But unless God is behind the work, we really don't get anywhere.
This happened to them in a physical sense in the OT and in a Spiritual sense in the NT.
But none of this is to judge the apostles for what they did.
The neat thing is this: In spite of what they did, right or wrong, getting ahead of the game or not, God didn't chide them for it. Instead, God sent the Holy Spirit and started the Church.
We have a lesson to learn from this. God does it. God has not abandoned His Church. God has not abandoned this Church.
I do not want to get ahead of what God is doing in the Church.
I appreciate the fact that Peter wasn't lazy and I appreciate the fact that he was chomping at the bit to get busy carrying on the work that Jesus called the Church to do.
But look at the difference in the work when the Holy Spirit got involved.
The apostles called Matthais to replace Judas the betrayer. But Matthais is not listed in any of the lists of the 12 apostles. His appointment amounted to nothing. In the book of Acts, later on, the Apostles appoint deacons to do the work of caring for the sick, and managing the church. And these deacons did some pretty tremendous things by the power of the Holy Spirit, but this is the first and the last that we hear about Matthais.
However, in Chapter 2, when we read about what happens when the Holy Spirit comes, and the Church is working in God's power and not its own, in one day 3,000 people are added to the church.
This is our birthday. This is a day for us to commit again to believing in God's power for us.

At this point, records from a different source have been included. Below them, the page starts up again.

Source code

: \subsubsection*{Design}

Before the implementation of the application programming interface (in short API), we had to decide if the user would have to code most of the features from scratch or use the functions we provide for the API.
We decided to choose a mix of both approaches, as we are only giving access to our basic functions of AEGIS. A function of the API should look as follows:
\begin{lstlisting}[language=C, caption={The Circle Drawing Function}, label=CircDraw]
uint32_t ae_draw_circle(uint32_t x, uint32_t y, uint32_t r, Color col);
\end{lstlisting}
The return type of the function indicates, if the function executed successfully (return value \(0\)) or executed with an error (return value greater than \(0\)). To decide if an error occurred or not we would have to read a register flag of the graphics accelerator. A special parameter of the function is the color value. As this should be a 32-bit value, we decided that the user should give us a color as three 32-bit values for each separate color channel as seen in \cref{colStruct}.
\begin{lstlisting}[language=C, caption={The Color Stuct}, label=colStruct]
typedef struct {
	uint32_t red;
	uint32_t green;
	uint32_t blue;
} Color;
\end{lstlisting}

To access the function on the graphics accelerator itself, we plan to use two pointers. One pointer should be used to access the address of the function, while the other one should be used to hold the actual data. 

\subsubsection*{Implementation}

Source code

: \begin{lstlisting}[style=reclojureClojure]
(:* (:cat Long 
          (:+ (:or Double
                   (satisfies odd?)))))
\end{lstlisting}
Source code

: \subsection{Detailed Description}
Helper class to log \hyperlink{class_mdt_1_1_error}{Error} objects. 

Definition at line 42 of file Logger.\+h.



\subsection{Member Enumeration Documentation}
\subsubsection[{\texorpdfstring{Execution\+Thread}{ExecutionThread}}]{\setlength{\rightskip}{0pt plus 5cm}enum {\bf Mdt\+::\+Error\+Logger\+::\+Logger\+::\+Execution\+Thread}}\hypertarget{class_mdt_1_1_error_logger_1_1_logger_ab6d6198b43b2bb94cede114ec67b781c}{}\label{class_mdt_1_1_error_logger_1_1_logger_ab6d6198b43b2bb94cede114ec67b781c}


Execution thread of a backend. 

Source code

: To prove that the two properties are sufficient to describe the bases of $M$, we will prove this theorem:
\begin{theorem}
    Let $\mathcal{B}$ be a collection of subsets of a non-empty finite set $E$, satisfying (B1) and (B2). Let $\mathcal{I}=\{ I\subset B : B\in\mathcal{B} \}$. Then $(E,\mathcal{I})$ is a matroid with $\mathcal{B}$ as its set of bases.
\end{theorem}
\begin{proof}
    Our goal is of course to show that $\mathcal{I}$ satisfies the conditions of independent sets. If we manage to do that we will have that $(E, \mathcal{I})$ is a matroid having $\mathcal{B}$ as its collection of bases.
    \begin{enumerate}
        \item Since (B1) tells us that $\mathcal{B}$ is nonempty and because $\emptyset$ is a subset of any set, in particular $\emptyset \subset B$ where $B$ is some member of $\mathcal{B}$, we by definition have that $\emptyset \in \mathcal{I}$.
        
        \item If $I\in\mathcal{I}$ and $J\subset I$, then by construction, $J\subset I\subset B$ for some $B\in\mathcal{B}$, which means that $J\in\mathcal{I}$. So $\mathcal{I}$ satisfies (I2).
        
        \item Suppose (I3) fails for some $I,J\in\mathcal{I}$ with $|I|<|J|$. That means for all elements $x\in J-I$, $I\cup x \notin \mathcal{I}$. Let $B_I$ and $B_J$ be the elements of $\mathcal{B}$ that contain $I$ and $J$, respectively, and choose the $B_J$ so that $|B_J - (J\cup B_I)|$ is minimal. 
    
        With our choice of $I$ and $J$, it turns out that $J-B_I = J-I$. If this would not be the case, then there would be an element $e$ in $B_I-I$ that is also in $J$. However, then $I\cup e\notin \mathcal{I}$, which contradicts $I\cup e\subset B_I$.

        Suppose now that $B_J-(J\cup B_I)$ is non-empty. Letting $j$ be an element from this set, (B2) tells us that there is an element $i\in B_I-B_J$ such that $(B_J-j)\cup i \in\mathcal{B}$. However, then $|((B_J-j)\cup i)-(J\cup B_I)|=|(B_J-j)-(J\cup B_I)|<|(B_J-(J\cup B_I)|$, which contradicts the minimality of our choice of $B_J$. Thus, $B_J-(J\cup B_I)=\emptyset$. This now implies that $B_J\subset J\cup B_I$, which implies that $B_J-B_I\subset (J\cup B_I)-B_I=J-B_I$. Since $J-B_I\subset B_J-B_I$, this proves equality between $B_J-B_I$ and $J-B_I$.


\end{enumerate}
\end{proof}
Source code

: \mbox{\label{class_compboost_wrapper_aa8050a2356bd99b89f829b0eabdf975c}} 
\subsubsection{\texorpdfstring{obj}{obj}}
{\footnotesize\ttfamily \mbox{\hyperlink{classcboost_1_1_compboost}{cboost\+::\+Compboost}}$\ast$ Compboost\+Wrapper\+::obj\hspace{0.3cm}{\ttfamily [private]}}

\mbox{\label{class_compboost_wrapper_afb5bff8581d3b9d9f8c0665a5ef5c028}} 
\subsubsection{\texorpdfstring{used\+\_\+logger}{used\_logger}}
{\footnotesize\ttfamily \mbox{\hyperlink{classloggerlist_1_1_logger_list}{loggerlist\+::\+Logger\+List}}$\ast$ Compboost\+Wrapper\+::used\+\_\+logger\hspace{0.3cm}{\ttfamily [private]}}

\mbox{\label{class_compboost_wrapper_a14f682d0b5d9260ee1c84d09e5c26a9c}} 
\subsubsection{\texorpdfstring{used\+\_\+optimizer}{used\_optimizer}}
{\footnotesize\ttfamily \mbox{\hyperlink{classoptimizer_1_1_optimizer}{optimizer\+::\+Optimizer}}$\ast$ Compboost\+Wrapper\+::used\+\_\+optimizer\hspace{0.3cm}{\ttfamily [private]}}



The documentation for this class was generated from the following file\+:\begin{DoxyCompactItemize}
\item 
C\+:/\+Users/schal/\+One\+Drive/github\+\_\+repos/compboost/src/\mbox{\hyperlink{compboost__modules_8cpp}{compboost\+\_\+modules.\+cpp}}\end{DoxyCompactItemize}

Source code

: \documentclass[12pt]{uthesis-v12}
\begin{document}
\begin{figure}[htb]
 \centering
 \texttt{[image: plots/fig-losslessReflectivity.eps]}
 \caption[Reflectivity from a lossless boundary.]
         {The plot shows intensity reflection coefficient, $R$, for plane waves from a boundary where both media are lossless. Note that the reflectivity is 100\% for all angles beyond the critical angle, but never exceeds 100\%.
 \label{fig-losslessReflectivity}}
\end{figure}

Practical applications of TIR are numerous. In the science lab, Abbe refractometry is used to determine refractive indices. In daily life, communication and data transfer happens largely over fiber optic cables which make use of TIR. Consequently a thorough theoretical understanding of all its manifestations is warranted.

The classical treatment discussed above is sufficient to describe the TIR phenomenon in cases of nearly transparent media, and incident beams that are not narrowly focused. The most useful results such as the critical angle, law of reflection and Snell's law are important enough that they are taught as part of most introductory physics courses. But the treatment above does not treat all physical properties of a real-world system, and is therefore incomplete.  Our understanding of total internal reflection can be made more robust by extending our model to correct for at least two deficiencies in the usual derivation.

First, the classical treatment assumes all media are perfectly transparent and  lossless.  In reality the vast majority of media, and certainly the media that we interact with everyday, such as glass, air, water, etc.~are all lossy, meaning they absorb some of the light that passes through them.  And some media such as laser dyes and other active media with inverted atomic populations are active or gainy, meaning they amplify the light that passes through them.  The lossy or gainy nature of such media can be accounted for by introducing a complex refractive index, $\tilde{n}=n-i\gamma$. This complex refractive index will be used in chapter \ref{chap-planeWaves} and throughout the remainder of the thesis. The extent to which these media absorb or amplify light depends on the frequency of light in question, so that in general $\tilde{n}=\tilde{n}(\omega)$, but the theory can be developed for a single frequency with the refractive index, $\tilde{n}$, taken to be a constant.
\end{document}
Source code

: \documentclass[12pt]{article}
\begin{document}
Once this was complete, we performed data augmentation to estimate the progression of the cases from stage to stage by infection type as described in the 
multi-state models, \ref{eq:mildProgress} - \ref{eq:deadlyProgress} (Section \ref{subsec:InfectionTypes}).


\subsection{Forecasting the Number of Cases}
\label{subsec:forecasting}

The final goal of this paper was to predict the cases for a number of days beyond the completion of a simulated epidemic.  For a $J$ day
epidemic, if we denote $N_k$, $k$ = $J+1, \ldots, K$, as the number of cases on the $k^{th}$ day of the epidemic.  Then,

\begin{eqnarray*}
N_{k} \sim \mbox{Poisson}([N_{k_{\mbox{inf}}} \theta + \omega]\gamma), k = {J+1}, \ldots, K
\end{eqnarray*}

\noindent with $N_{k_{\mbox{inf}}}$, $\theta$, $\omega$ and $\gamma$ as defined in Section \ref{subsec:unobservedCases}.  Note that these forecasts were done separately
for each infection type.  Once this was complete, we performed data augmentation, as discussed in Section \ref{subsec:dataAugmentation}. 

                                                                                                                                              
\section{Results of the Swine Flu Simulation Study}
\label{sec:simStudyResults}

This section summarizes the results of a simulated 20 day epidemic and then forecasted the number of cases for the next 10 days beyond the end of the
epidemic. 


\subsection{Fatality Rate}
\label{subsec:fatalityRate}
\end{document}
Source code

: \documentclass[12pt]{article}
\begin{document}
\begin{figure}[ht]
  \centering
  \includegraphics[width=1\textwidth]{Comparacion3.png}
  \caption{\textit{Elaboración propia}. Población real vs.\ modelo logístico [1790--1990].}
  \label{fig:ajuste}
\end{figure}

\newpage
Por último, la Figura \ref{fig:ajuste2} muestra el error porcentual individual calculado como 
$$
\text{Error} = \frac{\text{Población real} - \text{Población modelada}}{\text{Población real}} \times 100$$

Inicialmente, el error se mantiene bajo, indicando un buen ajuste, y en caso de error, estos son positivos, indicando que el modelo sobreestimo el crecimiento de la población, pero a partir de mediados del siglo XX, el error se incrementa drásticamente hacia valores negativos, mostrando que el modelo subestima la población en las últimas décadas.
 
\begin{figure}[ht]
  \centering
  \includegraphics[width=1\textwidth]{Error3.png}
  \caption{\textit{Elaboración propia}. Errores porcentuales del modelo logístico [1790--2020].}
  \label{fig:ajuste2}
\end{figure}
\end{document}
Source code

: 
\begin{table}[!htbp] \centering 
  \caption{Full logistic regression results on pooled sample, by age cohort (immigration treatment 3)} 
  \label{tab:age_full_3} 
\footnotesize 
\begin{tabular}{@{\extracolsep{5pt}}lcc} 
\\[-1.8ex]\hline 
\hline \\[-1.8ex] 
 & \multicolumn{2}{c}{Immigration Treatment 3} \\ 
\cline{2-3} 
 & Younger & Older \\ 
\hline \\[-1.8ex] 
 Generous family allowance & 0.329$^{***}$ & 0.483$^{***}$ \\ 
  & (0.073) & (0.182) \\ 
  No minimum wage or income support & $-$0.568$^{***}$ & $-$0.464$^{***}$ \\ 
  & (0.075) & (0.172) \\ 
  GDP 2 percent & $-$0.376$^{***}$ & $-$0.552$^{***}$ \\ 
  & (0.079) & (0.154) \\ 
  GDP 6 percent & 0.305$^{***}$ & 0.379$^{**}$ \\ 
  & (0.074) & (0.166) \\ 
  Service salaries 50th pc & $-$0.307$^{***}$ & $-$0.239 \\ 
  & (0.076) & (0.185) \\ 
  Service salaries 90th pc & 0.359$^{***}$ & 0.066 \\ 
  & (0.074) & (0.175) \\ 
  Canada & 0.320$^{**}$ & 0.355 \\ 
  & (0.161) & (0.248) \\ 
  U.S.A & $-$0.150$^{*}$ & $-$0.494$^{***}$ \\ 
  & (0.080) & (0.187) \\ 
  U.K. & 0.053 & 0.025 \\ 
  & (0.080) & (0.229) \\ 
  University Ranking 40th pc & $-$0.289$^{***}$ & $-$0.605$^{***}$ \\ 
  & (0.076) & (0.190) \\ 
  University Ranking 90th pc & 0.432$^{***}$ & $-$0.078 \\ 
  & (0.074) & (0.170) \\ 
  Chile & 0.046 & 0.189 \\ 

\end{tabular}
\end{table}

There is really only one catalyst for this great move of God in Acts 2. The scripture says that they were together praying, and there was no division among them. They were still the same people who could have had grudges, but because of their mission, they refused those grudges.
I appreciate the fact that they were not lazy. Peter tried something to do to lead them when he convinces them to appoint Matthais as Judas' replacement.
It didn't amount to anything. And, they didn't hold it against him.
Instead, the Bible says the Church began its growth when they were in unity, praying together. That is when the Holy Spirit came.